If we were to flip the pages of the history book we would find that the Chinese had been near Nuwakot trying to overrun the Nepalese territory. But Nepalese drove them out of the Nepalese territory. Nepal remained independent from both the unequally large neighbors. Whether they liked it or not, they had to reckon Nepal as equal as one of them. They might not like it but that was the fact.


If we were to flip the pages of the history book even deeper we would find out that one of the Nepalese architecture went to China to build the white famous pagoda in Beijing. The Nepalese architecture and builder named Arniko went with the army of fellow builders to Tibet and then to Beijing for designing and building pagoda and monasteries. The pagoda had been standing as one of the ancient artifacts of China.
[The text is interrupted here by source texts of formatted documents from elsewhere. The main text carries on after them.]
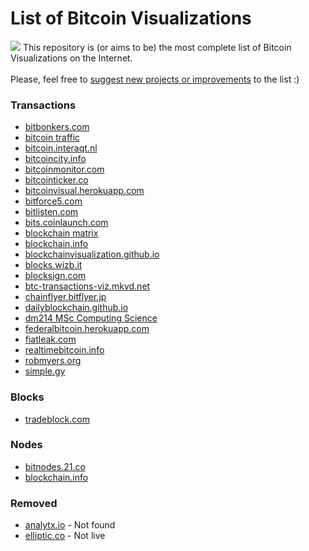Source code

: # List of Bitcoin Visualizations
![](http://bitcoincity.info/tm.png)
This repository is (or aims to be) the most complete list of Bitcoin Visualizations on the Internet. <br/><br/>Please, feel free to [suggest new projects or improvements](https://github.com/micaman/BitcoinVisualizations/issues/new) to the list :)

### Transactions
- [bitbonkers.com](http://bitbonkers.com/)
- [bitcoin traffic](http://spottedmarley.com/thinkabout/bitcoin-traffic/)
- [bitcoin.interaqt.nl](http://bitcoin.interaqt.nl/)
- [bitcoincity.info](http://bitcoincity.info/)
- [bitcoinmonitor.com](https://www.bitcoinmonitor.com/)
- [bitcointicker.co](http://bitcointicker.co/transactions/)
- [bitcoinvisual.herokuapp.com](http://bitcoinvisual.herokuapp.com/)
- [bitforce5.com](http://bitforce5.com/)
- [bitlisten.com](http://www.bitlisten.com/)
- [bits.coinlaunch.com](http://bits.coinlaunch.com/)
- [blockchain matrix](http://www.gatherhelp.com/tests/matrix/)
- [blockchain.info](https://blockchain.info/unconfirmed-transactions)
- [blockchainvisualization.github.io](http://blockchainvisualization.github.io/)
- [blocks.wizb.it](https://blocks.wizb.it/)
- [blocksign.com](https://blocksign.com/bitcoinart)
- [btc-transactions-viz.mkvd.net](http://btc-transactions-viz.mkvd.net/)
- [chainflyer.bitflyer.jp](http://chainflyer.bitflyer.jp/)
- [dailyblockchain.github.io](http://dailyblockchain.github.io/)
- [dm214 MSc Computing Science](http://www.doc.ic.ac.uk/~dm214/dsi_coinobs/Web/Bitcoin/mempool.html)
- [federalbitcoin.herokuapp.com](https://federalbitcoin.herokuapp.com/)
- [fiatleak.com](http://fiatleak.com/)
- [realtimebitcoin.info](http://realtimebitcoin.info/)
- [robmyers.org](http://robmyers.org/blockchain-aesthetics/)
- [simple.gy](http://www.simple.gy/bitcoin/)


### Blocks
- [tradeblock.com](https://tradeblock.com/bitcoin/)

### Nodes
- [bitnodes.21.co](https://bitnodes.21.co/nodes/live-map/)
- [blockchain.info](https://blockchain.info/pt/nodes-globe)




### Removed
- [analytx.io](http://analytx.io/map) - Not found
- [elliptic.co](https://www.elliptic.co/bigbang-v1.html) - Not live
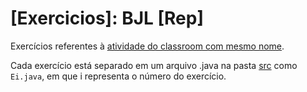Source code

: # [Exercicios]: BJL [Rep]

Exercícios referentes à [atividade do classroom com mesmo nome](https://classroom.google.com/c/NjM0OTQ1MTgwODI2/a/NjM0OTQ1MTgwODcx/details).

Cada exercício está separado em um arquivo .java na pasta [src](src) como `Ei.java`, em que i representa o número do exercício.
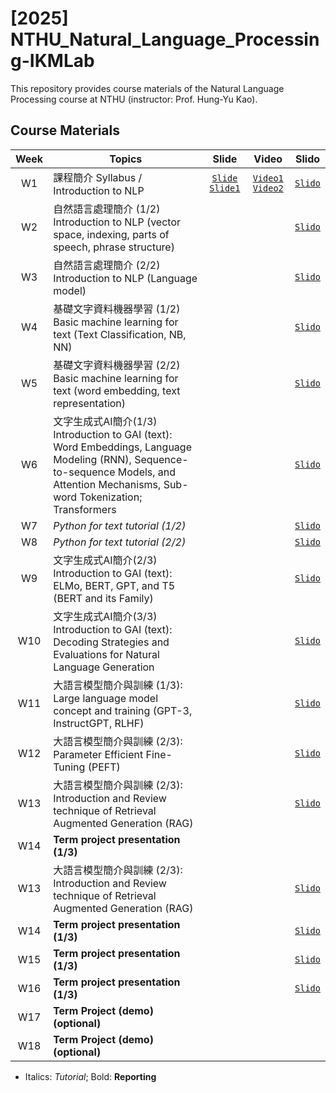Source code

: # [2025] NTHU_Natural_Language_Processing-IKMLab
This repository provides course materials of the Natural Language Processing course at NTHU (instructor: Prof. Hung-Yu Kao).
## Course Materials
| Week | Topics | Slide | Video | Slido |
|:-:|---|:-:|:-:|:-:|
|W1 | 課程簡介 Syllabus / Introduction to NLP | [`Slide`](./2025/Slides/W0_Syllabus.pdf) [`Slide1`](./2025/Slides/W1_NLP_brief.pdf) | [`Video1`](https://www.youtube.com/live/X7XJcm9wfFA) [`Video2`](https://www.youtube.com/live/0hTqSpoNp4o)| [`Slido`](https://app.sli.do/event/5LEEUbdFx33pkrbx5ziDSc)
|W2 | 自然語言處理簡介 (1/2) Introduction to NLP (vector space, indexing, parts of speech, phrase structure) |  |  | [`Slido`](https://app.sli.do/event/5LEEUbdFx33pkrbx5ziDSc)
|W3 | 自然語言處理簡介 (2/2) Introduction to NLP (Language model) | |  | [`Slido`](https://app.sli.do/event/5LEEUbdFx33pkrbx5ziDSc)
|W4 | 基礎文字資料機器學習 (1/2) Basic machine learning for text (Text Classification, NB, NN) |  |  | [`Slido`](https://app.sli.do/event/5LEEUbdFx33pkrbx5ziDSc)
|W5 | 基礎文字資料機器學習 (2/2) Basic machine learning for text (word embedding, text representation) |  |  | [`Slido`](https://app.sli.do/event/5LEEUbdFx33pkrbx5ziDSc)
|W6 | 文字生成式AI簡介(1/3) Introduction to GAI (text): Word Embeddings, Language Modeling (RNN), Sequence-to-sequence Models, and Attention Mechanisms, Sub-word Tokenization; Transformers | |  | [`Slido`](https://app.sli.do/event/5LEEUbdFx33pkrbx5ziDSc)
|W7 | *Python for text tutorial (1/2)* |  |  | [`Slido`](https://app.sli.do/event/5LEEUbdFx33pkrbx5ziDSc)
|W8 | *Python for text tutorial (2/2)* |  |  | [`Slido`](https://app.sli.do/event/5LEEUbdFx33pkrbx5ziDSc)
|W9 | 文字生成式AI簡介(2/3) Introduction to GAI (text): ELMo, BERT, GPT, and T5 (BERT and its Family) |  |  | [`Slido`](https://app.sli.do/event/5LEEUbdFx33pkrbx5ziDSc)
|W10| 文字生成式AI簡介(3/3) Introduction to GAI (text): Decoding Strategies and Evaluations for Natural Language Generation |  |  | [`Slido`](https://app.sli.do/event/5LEEUbdFx33pkrbx5ziDSc)
|W11| 大語言模型簡介與訓練 (1/3): Large language model concept and training (GPT-3, InstructGPT, RLHF) | |  | [`Slido`](https://app.sli.do/event/5LEEUbdFx33pkrbx5ziDSc)
|W12| 大語言模型簡介與訓練 (2/3): Parameter Efficient Fine-Tuning (PEFT) |  |  | [`Slido`](https://app.sli.do/event/5LEEUbdFx33pkrbx5ziDSc)
|W13| 大語言模型簡介與訓練 (2/3): Introduction and Review technique of Retrieval Augmented Generation (RAG) |  |  | [`Slido`](https://app.sli.do/event/5LEEUbdFx33pkrbx5ziDSc)
|W14| **Term project presentation (1/3)** |
|W13| 大語言模型簡介與訓練 (2/3): Introduction and Review technique of Retrieval Augmented Generation (RAG) |  |  | [`Slido`](https://app.sli.do/event/5LEEUbdFx33pkrbx5ziDSc)
|W14| **Term project presentation (1/3)** |  |  | [`Slido`](https://app.sli.do/event/5LEEUbdFx33pkrbx5ziDSc) |
|W15| **Term project presentation (1/3)** | |  | [`Slido`](https://app.sli.do/event/5LEEUbdFx33pkrbx5ziDSc) |
|W16| **Term project presentation (1/3)** | |  | [`Slido`](https://app.sli.do/event/5LEEUbdFx33pkrbx5ziDSc) |
|W17| **Term Project (demo) (optional)** |
|W18| **Term Project (demo) (optional)** |
- Italics: *Tutorial*; Bold: **Reporting**
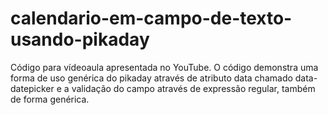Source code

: # calendario-em-campo-de-texto-usando-pikaday
Código para vídeoaula apresentada no YouTube. O código demonstra uma forma de uso genérica do pikaday através de atributo data chamado data-datepicker e a validação do campo através de expressão regular, também de forma genérica.
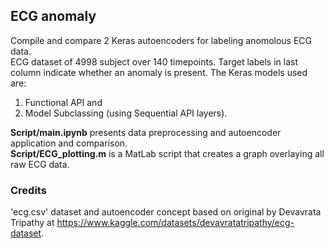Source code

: ## ECG anomaly
Compile and compare 2 Keras autoencoders for labeling anomolous ECG data. \
ECG dataset of 4998 subject over 140 timepoints. Target labels in last column indicate whether an anomaly is present. The Keras models used are: 
1. Functional API and 
2. Model Subclassing (using Sequential API layers).
   
**Script/main.ipynb** presents data preprocessing and autoencoder application and comparison.\
**Script/ECG_plotting.m** is a MatLab script that creates a graph overlaying all raw ECG data.


### Credits
'ecg.csv' dataset and autoencoder concept based on original by Devavrata Tripathy at https://www.kaggle.com/datasets/devavratatripathy/ecg-dataset.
Pakistan had supported Nepal against the Indian blockade but it was not a big deal. It might be the moral support but the saying “the enemy of the enemy is the friend” must have overwhelmed Pakistan rather than the sincere support for Nepal. Of course, Pakistan had been the natural friend and well-wisher of Nepal but the fact was the fact. Pakistan was far away and reaching Pakistan for Nepal had to cross either the Indian Territory or the Chinese.


Crossing even the neighbor’s territory was not so easy sometimes. For example, Bhutanese of the Nepalese origin easily crossed the Indian Territory to take shelter in Nepal but when time came for them to go home the Indian security blocked them. That was how the Indian leaders saved the Bhutanese monarchy but that had led the Bhutanese leaders to be not more than the puppets of the Indian leaders. Hundreds of thousands of the Bhutanese languished at the refugee centers in Nepal for more than 20 years but the heartless Indian leaders did not let them go back to their homeland. Ultimately, they were settled elsewhere in the world.


America was even farther away from China and Pakistan. American president Barack Obama might not like how Indian leaders had been harassing the Nepalese but he could (rather would) hardly do anything except for objecting it. Once the president publicly accepted that Nepal was within the sphere of the Indian influence so America would leave Nepal for Indians. So, Nepalese could anticipate nothing more than the lip services from American establishment.